§ ABOUT THIS TASK
The lines from the start of the records below through the line containing "Viene la bala diagonal y la vertical, avanzar" are to be copied exactly, both ends included, with nothing added.
─── EXTRACTED INFORMATION ───
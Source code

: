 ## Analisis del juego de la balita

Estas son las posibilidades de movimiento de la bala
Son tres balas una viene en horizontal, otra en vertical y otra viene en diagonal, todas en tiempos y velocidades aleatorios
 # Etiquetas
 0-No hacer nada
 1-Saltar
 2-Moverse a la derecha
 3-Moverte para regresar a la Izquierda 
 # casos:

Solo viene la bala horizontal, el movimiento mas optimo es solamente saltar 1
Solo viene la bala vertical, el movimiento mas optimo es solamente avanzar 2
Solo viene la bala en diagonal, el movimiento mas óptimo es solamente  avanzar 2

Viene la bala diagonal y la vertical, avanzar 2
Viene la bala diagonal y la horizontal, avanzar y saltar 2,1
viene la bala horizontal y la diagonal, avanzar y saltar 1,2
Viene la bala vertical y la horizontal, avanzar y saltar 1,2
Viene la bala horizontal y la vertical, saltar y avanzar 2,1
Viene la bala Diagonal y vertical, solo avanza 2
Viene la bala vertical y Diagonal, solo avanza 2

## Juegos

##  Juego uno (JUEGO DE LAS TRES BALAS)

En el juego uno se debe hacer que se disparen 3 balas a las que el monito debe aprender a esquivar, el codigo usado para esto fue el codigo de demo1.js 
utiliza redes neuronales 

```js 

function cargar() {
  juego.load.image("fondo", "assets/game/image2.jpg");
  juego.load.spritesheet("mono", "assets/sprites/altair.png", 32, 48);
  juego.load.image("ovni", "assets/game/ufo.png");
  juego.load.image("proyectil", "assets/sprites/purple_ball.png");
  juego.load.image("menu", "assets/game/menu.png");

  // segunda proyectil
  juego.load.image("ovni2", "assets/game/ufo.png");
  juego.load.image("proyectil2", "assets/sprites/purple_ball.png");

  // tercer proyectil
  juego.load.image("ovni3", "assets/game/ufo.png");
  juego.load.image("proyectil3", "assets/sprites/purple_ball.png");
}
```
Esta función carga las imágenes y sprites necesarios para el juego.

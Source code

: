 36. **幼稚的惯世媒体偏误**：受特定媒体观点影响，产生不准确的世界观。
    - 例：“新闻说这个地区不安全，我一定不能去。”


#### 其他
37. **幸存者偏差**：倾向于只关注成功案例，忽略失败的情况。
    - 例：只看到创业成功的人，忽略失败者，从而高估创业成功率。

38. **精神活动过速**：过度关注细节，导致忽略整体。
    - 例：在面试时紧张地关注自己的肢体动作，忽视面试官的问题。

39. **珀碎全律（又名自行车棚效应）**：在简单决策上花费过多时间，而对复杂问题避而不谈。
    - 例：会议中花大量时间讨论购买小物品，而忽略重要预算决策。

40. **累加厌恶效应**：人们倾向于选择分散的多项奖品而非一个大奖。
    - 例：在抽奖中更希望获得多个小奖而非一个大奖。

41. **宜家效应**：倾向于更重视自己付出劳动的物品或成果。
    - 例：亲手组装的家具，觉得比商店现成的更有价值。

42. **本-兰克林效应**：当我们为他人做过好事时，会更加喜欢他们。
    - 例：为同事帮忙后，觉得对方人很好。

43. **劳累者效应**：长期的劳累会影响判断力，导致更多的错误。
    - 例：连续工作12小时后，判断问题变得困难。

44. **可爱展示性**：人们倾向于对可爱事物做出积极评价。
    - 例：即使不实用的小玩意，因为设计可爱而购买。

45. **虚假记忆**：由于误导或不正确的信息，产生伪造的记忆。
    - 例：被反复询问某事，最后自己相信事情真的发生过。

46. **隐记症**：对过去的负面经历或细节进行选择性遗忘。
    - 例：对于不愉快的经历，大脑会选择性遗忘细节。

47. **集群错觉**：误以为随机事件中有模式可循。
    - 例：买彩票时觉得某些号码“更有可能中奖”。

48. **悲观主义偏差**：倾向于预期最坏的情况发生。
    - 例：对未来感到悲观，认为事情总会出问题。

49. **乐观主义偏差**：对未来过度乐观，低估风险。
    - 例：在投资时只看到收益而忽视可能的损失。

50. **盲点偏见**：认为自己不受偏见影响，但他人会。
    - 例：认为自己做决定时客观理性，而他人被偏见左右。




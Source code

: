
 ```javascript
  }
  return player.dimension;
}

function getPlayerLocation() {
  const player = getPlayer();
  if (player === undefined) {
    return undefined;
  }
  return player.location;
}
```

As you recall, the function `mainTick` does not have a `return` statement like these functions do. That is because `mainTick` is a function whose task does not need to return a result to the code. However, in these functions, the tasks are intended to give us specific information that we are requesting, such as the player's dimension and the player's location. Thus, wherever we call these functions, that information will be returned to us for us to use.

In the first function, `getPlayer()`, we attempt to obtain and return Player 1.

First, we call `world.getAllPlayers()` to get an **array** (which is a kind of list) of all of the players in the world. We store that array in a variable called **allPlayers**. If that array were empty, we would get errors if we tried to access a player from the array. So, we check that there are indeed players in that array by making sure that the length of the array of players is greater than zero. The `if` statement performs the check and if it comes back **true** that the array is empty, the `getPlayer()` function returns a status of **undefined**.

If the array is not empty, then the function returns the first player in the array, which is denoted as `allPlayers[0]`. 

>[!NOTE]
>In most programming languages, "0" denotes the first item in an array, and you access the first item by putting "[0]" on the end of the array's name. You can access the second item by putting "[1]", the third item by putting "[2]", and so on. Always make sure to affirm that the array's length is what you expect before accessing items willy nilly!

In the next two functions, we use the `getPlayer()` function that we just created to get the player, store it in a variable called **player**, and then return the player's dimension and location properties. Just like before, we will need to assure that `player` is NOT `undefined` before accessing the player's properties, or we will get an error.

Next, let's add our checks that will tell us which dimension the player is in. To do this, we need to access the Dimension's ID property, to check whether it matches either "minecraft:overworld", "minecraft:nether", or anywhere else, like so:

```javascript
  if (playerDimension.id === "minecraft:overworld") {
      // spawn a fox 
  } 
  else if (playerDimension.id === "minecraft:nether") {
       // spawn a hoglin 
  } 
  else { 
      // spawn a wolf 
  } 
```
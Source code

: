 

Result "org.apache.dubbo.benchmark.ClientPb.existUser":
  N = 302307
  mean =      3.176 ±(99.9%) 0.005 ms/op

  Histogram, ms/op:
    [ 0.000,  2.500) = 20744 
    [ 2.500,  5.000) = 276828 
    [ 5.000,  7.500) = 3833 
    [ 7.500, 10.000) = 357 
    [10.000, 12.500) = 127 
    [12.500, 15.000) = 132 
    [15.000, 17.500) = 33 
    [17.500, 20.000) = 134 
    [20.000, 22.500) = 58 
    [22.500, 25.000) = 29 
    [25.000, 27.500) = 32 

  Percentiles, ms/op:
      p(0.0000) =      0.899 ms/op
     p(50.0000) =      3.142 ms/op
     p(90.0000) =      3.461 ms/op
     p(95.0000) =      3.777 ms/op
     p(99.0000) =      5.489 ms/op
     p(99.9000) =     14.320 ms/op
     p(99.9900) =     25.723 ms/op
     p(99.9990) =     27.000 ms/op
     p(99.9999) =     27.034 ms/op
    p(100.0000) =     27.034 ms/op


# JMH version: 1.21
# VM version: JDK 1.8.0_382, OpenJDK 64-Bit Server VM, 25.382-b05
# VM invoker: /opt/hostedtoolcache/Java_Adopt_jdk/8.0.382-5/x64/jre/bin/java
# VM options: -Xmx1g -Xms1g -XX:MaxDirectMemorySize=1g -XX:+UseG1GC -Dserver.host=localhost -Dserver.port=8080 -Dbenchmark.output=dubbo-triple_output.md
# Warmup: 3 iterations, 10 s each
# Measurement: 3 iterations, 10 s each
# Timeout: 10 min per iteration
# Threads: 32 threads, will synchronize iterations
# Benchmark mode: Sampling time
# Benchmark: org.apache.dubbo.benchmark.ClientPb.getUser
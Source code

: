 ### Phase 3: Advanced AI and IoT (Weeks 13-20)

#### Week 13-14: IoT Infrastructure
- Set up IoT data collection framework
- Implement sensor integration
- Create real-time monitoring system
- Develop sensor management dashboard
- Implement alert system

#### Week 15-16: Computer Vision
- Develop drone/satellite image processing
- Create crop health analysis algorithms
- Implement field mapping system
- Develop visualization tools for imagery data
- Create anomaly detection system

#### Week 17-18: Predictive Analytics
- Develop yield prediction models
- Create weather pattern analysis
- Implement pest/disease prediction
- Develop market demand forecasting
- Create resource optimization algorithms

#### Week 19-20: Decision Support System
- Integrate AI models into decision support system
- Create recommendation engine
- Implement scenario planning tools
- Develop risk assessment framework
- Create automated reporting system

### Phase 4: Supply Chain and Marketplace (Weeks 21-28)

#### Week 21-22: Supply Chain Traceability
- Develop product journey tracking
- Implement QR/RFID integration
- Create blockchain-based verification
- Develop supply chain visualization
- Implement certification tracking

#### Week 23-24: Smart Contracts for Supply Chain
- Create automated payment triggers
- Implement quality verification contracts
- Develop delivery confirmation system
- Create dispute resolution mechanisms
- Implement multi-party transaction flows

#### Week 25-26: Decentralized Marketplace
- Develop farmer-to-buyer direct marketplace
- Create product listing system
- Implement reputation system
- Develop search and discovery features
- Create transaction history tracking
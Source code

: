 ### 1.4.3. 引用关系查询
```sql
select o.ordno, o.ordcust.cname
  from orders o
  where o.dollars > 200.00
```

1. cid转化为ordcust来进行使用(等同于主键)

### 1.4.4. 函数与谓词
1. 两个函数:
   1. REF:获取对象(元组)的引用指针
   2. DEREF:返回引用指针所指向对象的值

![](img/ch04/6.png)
───
§ WRITTEN RESPONSE
Source code

: ## Analisis del juego de la balita

Estas son las posibilidades de movimiento de la bala
Son tres balas una viene en horizontal, otra en vertical y otra viene en diagonal, todas en tiempos y velocidades aleatorios
 # Etiquetas
 0-No hacer nada
 1-Saltar
 2-Moverse a la derecha
 3-Moverte para regresar a la Izquierda 
 # casos:

Solo viene la bala horizontal, el movimiento mas optimo es solamente saltar 1
Solo viene la bala vertical, el movimiento mas optimo es solamente avanzar 2
Solo viene la bala en diagonal, el movimiento mas óptimo es solamente  avanzar 2

Viene la bala diagonal y la vertical, avanzar 2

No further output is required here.